The Austin Chronicle

https://www.austinchronicle.com/news/2000-03-17/76402/

Naked City

East Austin Endgame

By Erica C. Barnett, March 17, 2000, News

The race nobody anticipated would turn as ugly as it did ended up pretty much the way everyone expected: Two-term incumbent Dawnna Dukes, the East Austin legislator heavily favored to win against first-time challenger Stella Roland, won another term by a convincing margin of 71-29%.

It was an anticlimactic end to an often acrimonious campaign between the incumbent and Roland, whom Dukes claimed had been recruited by West Austin developer Gary Bradley and longtime Capitol lobbyist Cal Varner (both of them SB 1704 supporters) to defeat the increasingly enviro-friendly legislator. But at the end of it, Dukes had no harsh words for Roland's supporters. "The victory speaks for itself," Dukes said on election night. "The opportunity to serve again was the goal."

Roland put up a good fight, scattering her yard signs around East Austin and distributing campaign literature which touted her record on several state boards and commissions and her lifelong residence in East Austin. But Dukes' campaign was ultimately more effective at convincing her East Austin constituents, a quarter of whom are impoverished, that she had done well by them in the Legislature, working for environmental justice, the much-ballyhooed Children's Health Insurance Program, and educational reforms including a bill enacted in the '99 legislative session that requires school districts to inform parents when their children are being taught by uncertified or underqualified teachers.

Despite her popularity, Dukes said she took nothing for granted. "It's how I hoped things would turn out," Dukes said at her headquarters Tuesday night, as soon as the polls suggested certain victory. "Expectations and desires are two different things. It's definitely what I desired."

Roland was the underdog from start to finish throughout her campaign, refusing to attend the candidates' forums and screening sessions that are virtually requisite for getting elected in Travis County. At the time, she called her campaign a "grassroots" effort, claiming the support of East Austin preachers, public school supporters, and impoverished East Austin residents who were tired, she said, of having a representative who hadn't "done anything for East Austin."
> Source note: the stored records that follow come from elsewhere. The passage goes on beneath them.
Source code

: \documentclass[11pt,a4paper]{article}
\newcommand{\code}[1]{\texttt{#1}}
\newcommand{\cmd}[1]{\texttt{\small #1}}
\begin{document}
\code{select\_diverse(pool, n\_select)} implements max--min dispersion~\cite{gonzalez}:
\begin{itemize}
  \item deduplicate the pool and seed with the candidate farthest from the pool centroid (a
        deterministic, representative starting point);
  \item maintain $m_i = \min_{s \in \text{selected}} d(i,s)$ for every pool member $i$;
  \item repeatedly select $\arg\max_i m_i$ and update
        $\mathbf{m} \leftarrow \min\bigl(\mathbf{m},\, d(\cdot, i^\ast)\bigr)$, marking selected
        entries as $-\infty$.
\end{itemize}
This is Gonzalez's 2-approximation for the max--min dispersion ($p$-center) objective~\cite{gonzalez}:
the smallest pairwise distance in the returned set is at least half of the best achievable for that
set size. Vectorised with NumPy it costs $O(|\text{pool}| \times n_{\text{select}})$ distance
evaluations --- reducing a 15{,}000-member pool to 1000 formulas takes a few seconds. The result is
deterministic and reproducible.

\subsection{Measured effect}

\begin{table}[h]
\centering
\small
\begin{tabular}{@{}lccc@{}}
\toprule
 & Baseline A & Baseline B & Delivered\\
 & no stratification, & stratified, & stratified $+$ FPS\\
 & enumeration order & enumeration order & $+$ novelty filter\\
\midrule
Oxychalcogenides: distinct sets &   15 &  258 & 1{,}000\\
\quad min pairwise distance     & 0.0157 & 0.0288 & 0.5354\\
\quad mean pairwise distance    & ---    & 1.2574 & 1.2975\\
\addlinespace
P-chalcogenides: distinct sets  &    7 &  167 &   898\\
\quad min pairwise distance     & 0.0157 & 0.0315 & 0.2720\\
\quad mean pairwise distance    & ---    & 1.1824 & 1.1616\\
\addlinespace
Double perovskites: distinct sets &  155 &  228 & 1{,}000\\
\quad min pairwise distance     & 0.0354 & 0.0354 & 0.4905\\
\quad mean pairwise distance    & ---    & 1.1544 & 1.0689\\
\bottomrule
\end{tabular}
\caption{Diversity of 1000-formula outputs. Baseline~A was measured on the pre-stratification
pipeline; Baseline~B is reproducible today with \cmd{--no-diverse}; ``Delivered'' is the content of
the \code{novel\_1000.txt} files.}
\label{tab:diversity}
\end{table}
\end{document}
The win means that Dukes, who will run uncontested in the November general election, will serve two more years in the Travis County delegation. And Roland? On Tuesday night, she wasn't around the City Coliseum to give a comment; but chances are, she's caught the political campaign bug. Expect to see her again -- perhaps this time in a run for the Austin school board, where she is already a fixture thanks to her frequent presence at the public-input podium during board meetings.